To reverse this trend, Reiners proposed the SEC take steps including amending its definition of a “shareholder of record,” which he said allows private companies to appear to have fewer than 2,000 shareholders — the threshold beyond which a company must become public — through arrangements with banks that pool investor funds into omnibus stockholding accounts.

He also suggested the SEC revise its definition of an “accredited investor,” or individuals to whom private companies can sell an unlimited number of shares to without needing to publicly register. Currently, accredited investors are anyone with annual income exceeding $200,000 per year or a net worth of $1 million, figures that have remained unrevised since they were first introduced in the early 1980s.

“The SEC should consider revising the accredited investor definition to be based on a combination of sophistication, income, wealth, and access to the kind of information which registration would disclose,” Reiners wrote.

Republicans are likely to fiercely oppose attempts to broaden disclosure requirements or to force a larger share of U.S. companies to fall under full SEC oversight. During a House Financial Services subcommittee hearing Thursday, Republicans pushed back on proposals to require public companies to disclose risks related to climate change and practices around worker pay and diversity.

Rep.

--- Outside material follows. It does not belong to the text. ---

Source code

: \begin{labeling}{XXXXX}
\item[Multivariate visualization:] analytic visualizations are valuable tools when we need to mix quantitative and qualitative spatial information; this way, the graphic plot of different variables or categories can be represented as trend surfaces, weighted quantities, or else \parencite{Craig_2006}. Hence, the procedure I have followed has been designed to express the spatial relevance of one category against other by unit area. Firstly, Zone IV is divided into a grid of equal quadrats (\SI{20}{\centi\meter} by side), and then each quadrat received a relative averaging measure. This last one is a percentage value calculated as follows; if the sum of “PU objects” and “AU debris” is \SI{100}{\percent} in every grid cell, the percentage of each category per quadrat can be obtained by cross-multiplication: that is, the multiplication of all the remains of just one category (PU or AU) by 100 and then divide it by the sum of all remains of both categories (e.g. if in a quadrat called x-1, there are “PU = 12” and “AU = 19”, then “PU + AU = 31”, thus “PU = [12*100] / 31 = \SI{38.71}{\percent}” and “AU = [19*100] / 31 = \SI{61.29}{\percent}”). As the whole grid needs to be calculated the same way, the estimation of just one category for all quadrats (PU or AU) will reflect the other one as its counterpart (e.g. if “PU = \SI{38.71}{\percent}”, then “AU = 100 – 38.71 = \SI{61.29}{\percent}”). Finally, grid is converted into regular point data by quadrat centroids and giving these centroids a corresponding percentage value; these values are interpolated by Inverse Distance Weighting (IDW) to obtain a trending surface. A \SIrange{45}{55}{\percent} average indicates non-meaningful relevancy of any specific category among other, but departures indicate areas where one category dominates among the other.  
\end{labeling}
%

Bill Huizenga of Michigan, the ranking Republican on the Investor Protection, Entrepreneurship, and Capital Markets Subcommittee, argued that the disclosures being proposed were not aimed at helping inform investors, but arming activists who wish to “name and shame” companies they “perceive as corporate villains.” He added that “these types of mandatory disclosures only waste private-sector resources” that could be better used to invest in new technology or raise worker wages.

Meanwhile, the 2012 JOBS Act that ushered in changes that have enabled the proliferation of unicorn companies won near-universal support from the GOP, which has long criticized the burdens imposed on companies by mandatory disclosures.

“By bringing additional companies under the reporting umbrella, you’re imposing disclosure obligations on them which can be burdensome,’ said Jennifer Schulp, director of financial regulation studies at the libertarian Cato Institute. “We should be asking why companies are looking to stay private longer, and if it’s to avoid the costs of being public, we should be asking why the costs of being public are so high, rather than talking about imposing high costs on more companies.”

Assuming that Gensler is confirmed by the Senate, he will have a 3-2 Democratic majority on the SEC. As chairman of the Commodity Futures Trading Commission, he enacted tough new regulations in the face of fierce industry opposition.

Gensler’s nomination hearing, in the Senate Banking Committee, is scheduled for Tuesday .

The most important constraint on the SEC, therefore, is time and labor needed to successfully enact controversial new rules that are sure to be challenged in court. “This means regulators are going to have to move methodically,” Reiners said.

“I’m plugged into some of the advocacy community and I think some of their expectations about what gets done and how quickly it gets done are completely unrealistic,” he added. “The goal is getting it right for the long run, not appeasing some base.”